• **Directions for this task**
This exercise needs the complete data reproduced exactly.

• **Supplied data**
▶

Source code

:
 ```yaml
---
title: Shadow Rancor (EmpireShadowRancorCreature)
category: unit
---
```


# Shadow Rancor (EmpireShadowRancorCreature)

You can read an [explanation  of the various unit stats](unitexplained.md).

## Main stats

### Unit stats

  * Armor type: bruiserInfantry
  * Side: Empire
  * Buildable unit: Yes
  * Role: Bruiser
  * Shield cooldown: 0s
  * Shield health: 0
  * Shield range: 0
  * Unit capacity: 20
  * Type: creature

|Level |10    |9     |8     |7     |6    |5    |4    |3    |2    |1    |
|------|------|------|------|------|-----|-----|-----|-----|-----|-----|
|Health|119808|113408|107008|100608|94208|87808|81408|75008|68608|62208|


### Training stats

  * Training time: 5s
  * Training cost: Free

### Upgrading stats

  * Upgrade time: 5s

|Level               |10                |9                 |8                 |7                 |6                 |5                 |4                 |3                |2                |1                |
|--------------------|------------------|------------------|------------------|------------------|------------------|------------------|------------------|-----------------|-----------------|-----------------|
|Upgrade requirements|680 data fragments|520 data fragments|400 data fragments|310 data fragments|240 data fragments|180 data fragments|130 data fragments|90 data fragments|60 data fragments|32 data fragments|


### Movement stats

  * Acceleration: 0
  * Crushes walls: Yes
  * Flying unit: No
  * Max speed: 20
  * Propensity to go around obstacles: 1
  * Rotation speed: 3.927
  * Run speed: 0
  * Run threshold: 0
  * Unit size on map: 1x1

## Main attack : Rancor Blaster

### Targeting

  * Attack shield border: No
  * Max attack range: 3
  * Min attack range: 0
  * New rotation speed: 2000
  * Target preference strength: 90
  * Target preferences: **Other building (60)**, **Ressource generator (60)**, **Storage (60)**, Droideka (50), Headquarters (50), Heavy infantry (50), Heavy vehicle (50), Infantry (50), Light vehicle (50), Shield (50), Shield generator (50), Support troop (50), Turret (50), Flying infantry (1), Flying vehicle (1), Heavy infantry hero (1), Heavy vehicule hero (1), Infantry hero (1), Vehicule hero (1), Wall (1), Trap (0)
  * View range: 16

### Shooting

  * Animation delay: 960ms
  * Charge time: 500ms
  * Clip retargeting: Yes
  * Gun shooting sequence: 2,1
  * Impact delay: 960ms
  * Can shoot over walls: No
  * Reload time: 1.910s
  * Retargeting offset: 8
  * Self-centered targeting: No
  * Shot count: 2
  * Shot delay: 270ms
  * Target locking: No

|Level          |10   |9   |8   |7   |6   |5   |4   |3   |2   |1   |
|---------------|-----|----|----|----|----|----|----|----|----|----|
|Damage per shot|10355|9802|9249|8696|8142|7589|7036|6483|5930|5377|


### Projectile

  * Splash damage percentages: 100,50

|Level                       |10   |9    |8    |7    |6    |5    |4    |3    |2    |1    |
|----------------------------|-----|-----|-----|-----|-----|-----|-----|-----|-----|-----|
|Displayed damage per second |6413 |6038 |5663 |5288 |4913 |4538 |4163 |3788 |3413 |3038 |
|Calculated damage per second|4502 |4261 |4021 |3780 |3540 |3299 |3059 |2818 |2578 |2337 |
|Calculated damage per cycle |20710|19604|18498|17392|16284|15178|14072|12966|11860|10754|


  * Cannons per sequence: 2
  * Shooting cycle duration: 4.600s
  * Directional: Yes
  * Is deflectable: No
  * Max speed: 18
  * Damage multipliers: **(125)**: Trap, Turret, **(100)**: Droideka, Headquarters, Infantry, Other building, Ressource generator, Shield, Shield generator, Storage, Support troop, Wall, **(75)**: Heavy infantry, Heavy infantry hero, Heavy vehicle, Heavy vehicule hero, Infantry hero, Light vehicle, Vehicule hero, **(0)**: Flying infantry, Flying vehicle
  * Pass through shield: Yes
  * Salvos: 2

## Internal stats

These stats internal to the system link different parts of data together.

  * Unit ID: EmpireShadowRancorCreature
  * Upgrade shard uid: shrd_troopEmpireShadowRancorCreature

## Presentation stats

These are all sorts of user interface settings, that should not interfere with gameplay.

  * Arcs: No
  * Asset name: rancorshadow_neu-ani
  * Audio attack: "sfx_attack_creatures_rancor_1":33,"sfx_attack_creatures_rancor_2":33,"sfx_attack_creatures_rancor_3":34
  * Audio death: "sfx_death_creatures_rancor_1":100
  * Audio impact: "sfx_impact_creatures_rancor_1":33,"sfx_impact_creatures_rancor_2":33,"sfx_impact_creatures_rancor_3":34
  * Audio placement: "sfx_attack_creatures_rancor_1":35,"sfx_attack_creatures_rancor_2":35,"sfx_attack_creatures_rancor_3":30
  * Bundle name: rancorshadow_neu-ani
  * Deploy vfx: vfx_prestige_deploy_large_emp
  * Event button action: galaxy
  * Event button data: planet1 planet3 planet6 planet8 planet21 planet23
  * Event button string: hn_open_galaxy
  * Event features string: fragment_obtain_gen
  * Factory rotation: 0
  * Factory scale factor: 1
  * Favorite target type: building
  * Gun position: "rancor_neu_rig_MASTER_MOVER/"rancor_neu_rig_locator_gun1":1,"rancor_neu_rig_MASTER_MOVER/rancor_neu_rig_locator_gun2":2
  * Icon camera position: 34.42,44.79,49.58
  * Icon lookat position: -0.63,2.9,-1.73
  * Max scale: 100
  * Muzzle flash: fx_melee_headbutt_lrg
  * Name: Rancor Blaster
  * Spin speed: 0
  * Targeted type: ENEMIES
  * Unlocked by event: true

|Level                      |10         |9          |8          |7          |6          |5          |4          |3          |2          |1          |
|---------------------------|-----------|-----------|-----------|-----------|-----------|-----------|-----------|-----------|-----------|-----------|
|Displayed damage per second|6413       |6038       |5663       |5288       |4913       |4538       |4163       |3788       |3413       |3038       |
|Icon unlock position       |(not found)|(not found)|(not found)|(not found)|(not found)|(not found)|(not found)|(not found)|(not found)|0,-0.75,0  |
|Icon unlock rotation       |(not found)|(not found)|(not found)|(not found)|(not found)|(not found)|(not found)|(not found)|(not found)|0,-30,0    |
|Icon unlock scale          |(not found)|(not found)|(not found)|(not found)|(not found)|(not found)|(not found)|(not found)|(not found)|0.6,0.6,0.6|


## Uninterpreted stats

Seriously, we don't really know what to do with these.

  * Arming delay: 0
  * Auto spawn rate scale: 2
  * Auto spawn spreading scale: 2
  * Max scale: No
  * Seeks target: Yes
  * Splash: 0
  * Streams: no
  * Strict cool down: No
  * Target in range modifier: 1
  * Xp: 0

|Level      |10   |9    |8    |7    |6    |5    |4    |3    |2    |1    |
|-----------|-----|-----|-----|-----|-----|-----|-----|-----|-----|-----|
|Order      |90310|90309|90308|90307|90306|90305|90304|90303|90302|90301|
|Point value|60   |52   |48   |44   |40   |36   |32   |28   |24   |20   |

◀

• **Answer box**
Source code

:
 ```yaml
---
title: Shadow Rancor (EmpireShadowRancorCreature)
category: unit
---
```


# Shadow Rancor (EmpireShadowRancorCreature)

You can read an [explanation  of the various unit stats](unitexplained.md).

## Main stats

### Unit stats

  * Armor type: bruiserInfantry
  * Side: Empire
  * Buildable unit: Yes
  * Role: Bruiser
  * Shield cooldown: 0s
  * Shield health: 0
  * Shield range: 0
  * Unit capacity: 20
  * Type: creature

|Level |10    |9     |8     |7     |6    |5    |4    |3    |2    |1    |
|------|------|------|------|------|-----|-----|-----|-----|-----|-----|
|Health|119808|113408|107008|100608|94208|87808|81408|75008|68608|62208|


### Training stats

  * Training time: 5s
  * Training cost: Free

### Upgrading stats

  * Upgrade time: 5s

|Level               |10                |9                 |8                 |7                 |6                 |5                 |4                 |3                |2                |1                |
|--------------------|------------------|------------------|------------------|------------------|------------------|------------------|------------------|-----------------|-----------------|-----------------|
|Upgrade requirements|680 data fragments|520 data fragments|400 data fragments|310 data fragments|240 data fragments|180 data fragments|130 data fragments|90 data fragments|60 data fragments|32 data fragments|


### Movement stats

  * Acceleration: 0
  * Crushes walls: Yes
  * Flying unit: No
  * Max speed: 20
  * Propensity to go around obstacles: 1
  * Rotation speed: 3.927
  * Run speed: 0
  * Run threshold: 0
  * Unit size on map: 1x1

## Main attack : Rancor Blaster

### Targeting

  * Attack shield border: No
  * Max attack range: 3
  * Min attack range: 0
  * New rotation speed: 2000
  * Target preference strength: 90
  * Target preferences: **Other building (60)**, **Ressource generator (60)**, **Storage (60)**, Droideka (50), Headquarters (50), Heavy infantry (50), Heavy vehicle (50), Infantry (50), Light vehicle (50), Shield (50), Shield generator (50), Support troop (50), Turret (50), Flying infantry (1), Flying vehicle (1), Heavy infantry hero (1), Heavy vehicule hero (1), Infantry hero (1), Vehicule hero (1), Wall (1), Trap (0)
  * View range: 16

### Shooting

  * Animation delay: 960ms
  * Charge time: 500ms
  * Clip retargeting: Yes
  * Gun shooting sequence: 2,1
  * Impact delay: 960ms
  * Can shoot over walls: No
  * Reload time: 1.910s
  * Retargeting offset: 8
  * Self-centered targeting: No
  * Shot count: 2
  * Shot delay: 270ms
  * Target locking: No

|Level          |10   |9   |8   |7   |6   |5   |4   |3   |2   |1   |
|---------------|-----|----|----|----|----|----|----|----|----|----|
|Damage per shot|10355|9802|9249|8696|8142|7589|7036|6483|5930|5377|


### Projectile

  * Splash damage percentages: 100,50

|Level                       |10   |9    |8    |7    |6    |5    |4    |3    |2    |1    |
|----------------------------|-----|-----|-----|-----|-----|-----|-----|-----|-----|-----|
|Displayed damage per second |6413 |6038 |5663 |5288 |4913 |4538 |4163 |3788 |3413 |3038 |
|Calculated damage per second|4502 |4261 |4021 |3780 |3540 |3299 |3059 |2818 |2578 |2337 |
|Calculated damage per cycle |20710|19604|18498|17392|16284|15178|14072|12966|11860|10754|


  * Cannons per sequence: 2
  * Shooting cycle duration: 4.600s
  * Directional: Yes
  * Is deflectable: No
  * Max speed: 18
  * Damage multipliers: **(125)**: Trap, Turret, **(100)**: Droideka, Headquarters, Infantry, Other building, Ressource generator, Shield, Shield generator, Storage, Support troop, Wall, **(75)**: Heavy infantry, Heavy infantry hero, Heavy vehicle, Heavy vehicule hero, Infantry hero, Light vehicle, Vehicule hero, **(0)**: Flying infantry, Flying vehicle
  * Pass through shield: Yes
  * Salvos: 2

## Internal stats

These stats internal to the system link different parts of data together.

  * Unit ID: EmpireShadowRancorCreature
  * Upgrade shard uid: shrd_troopEmpireShadowRancorCreature

## Presentation stats

These are all sorts of user interface settings, that should not interfere with gameplay.

  * Arcs: No
  * Asset name: rancorshadow_neu-ani
  * Audio attack: "sfx_attack_creatures_rancor_1":33,"sfx_attack_creatures_rancor_2":33,"sfx_attack_creatures_rancor_3":34
  * Audio death: "sfx_death_creatures_rancor_1":100
  * Audio impact: "sfx_impact_creatures_rancor_1":33,"sfx_impact_creatures_rancor_2":33,"sfx_impact_creatures_rancor_3":34
  * Audio placement: "sfx_attack_creatures_rancor_1":35,"sfx_attack_creatures_rancor_2":35,"sfx_attack_creatures_rancor_3":30
  * Bundle name: rancorshadow_neu-ani
  * Deploy vfx: vfx_prestige_deploy_large_emp
  * Event button action: galaxy
  * Event button data: planet1 planet3 planet6 planet8 planet21 planet23
  * Event button string: hn_open_galaxy
  * Event features string: fragment_obtain_gen
  * Factory rotation: 0
  * Factory scale factor: 1
  * Favorite target type: building
  * Gun position: "rancor_neu_rig_MASTER_MOVER/"rancor_neu_rig_locator_gun1":1,"rancor_neu_rig_MASTER_MOVER/rancor_neu_rig_locator_gun2":2
  * Icon camera position: 34.42,44.79,49.58
  * Icon lookat position: -0.63,2.9,-1.73
  * Max scale: 100
  * Muzzle flash: fx_melee_headbutt_lrg
  * Name: Rancor Blaster
  * Spin speed: 0
  * Targeted type: ENEMIES
  * Unlocked by event: true

|Level                      |10         |9          |8          |7          |6          |5          |4          |3          |2          |1          |
|---------------------------|-----------|-----------|-----------|-----------|-----------|-----------|-----------|-----------|-----------|-----------|
|Displayed damage per second|6413       |6038       |5663       |5288       |4913       |4538       |4163       |3788       |3413       |3038       |
|Icon unlock position       |(not found)|(not found)|(not found)|(not found)|(not found)|(not found)|(not found)|(not found)|(not found)|0,-0.75,0  |
|Icon unlock rotation       |(not found)|(not found)|(not found)|(not found)|(not found)|(not found)|(not found)|(not found)|(not found)|0,-30,0    |
|Icon unlock scale          |(not found)|(not found)|(not found)|(not found)|(not found)|(not found)|(not found)|(not found)|(not found)|0.6,0.6,0.6|


## Uninterpreted stats

Seriously, we don't really know what to do with these.

  * Arming delay: 0
  * Auto spawn rate scale: 2
  * Auto spawn spreading scale: 2
  * Max scale: No
  * Seeks target: Yes
  * Splash: 0
  * Streams: no
  * Strict cool down: No
  * Target in range modifier: 1
  * Xp: 0

|Level      |10   |9    |8    |7    |6    |5    |4    |3    |2    |1    |
|-----------|-----|-----|-----|-----|-----|-----|-----|-----|-----|-----|
|Order      |90310|90309|90308|90307|90306|90305|90304|90303|90302|90301|
|Point value|60   |52   |48   |44   |40   |36   |32   |28   |24   |20   |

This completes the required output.